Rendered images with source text
=== Section Start ===

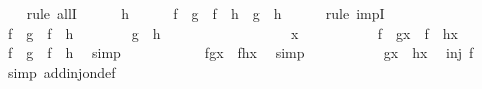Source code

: \begin{isabellebody}
\ \ \isamarkupfalse%
\ {\isacharparenleft}rule\ allI{\isacharparenright}\isanewline
\ \ \ \ \isamarkupfalse%
\ h\isanewline
\ \ \ \ \isamarkupfalse%
\ {\isachardoublequoteopen}f\ {\isasymcirc}\ g\ {\isacharequal}\ f\ {\isasymcirc}\ h\ {\isasymlongrightarrow}\ {\isacharparenleft}g\ {\isacharequal}\ h{\isacharparenright}{\isachardoublequoteclose}\isanewline
\ \ \ \ \isamarkupfalse%
\ {\isacharparenleft}rule\ impI{\isacharparenright}\isanewline
\ \ \ \ \ \ \isamarkupfalse%
\ {\isachardoublequoteopen}f\ {\isasymcirc}\ g\ {\isacharequal}\ f\ {\isasymcirc}\ h{\isachardoublequoteclose}\isanewline
\ \ \ \ \ \ \isamarkupfalse%
\ {\isachardoublequoteopen}g\ {\isacharequal}\ h{\isachardoublequoteclose}\isanewline
\ \ \ \ \ \ \isamarkupfalse%
\ \isanewline
\ \ \ \ \ \ \ \ \isamarkupfalse%
\ x\isanewline
\ \ \ \ \ \ \ \ \isamarkupfalse%
\ \ {\isachardoublequoteopen}{\isacharparenleft}f\ {\isasymcirc}\ g{\isacharparenright}{\isacharparenleft}x{\isacharparenright}\ {\isacharequal}\ {\isacharparenleft}f\ {\isasymcirc}\ h{\isacharparenright}{\isacharparenleft}x{\isacharparenright}{\isachardoublequoteclose}\ \isamarkupfalse%
\ {\isacharbackquoteopen}f\ {\isasymcirc}\ g\ {\isacharequal}\ f\ {\isasymcirc}\ h{\isacharbackquoteclose}\ \isamarkupfalse%
\ simp\isanewline
\ \ \ \ \ \ \ \ \isamarkupfalse%
\ \isamarkupfalse%
\ {\isachardoublequoteopen}f{\isacharparenleft}g{\isacharparenleft}x{\isacharparenright}{\isacharparenright}\ {\isacharequal}\ f{\isacharparenleft}h{\isacharparenleft}x{\isacharparenright}{\isacharparenright}{\isachardoublequoteclose}\ \isamarkupfalse%
\ simp\isanewline
\ \ \ \ \ \ \ \ \isamarkupfalse%
\ \ {\isachardoublequoteopen}g{\isacharparenleft}x{\isacharparenright}\ {\isacharequal}\ h{\isacharparenleft}x{\isacharparenright}{\isachardoublequoteclose}\ \isamarkupfalse%
\ {\isacharbackquoteopen}inj\ f{\isacharbackquoteclose}\ \isamarkupfalse%
\ {\isacharparenleft}simp\ add{\isacharcolon}inj{\isacharunderscore}on{\isacharunderscore}def{\isacharparenright}\isanewline
\ \ \ \ \ \ \isamarkupfalse%
\isanewline
\ \ \ \ \isamarkupfalse%
\isanewline
\ \ \isamarkupfalse%
\isanewline
{}\isamarkupfalse%
\isanewline
%
\endisatagproof
{\isafoldproof}%
%
\isadelimproof
%
\endisadelimproof
\isanewline
{}\isamarkupfalse%

\end{isabellebody}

=== Section End ===

▸ DESCRIPTION OF THE TASK
Copy each line in the entries above where "rule" turns up.

▸ ANSWER SPACE
\ {\isacharparenleft}rule\ allI{\isacharparenright}\isanewline
\ {\isacharparenleft}rule\ impI{\isacharparenright}\isanewline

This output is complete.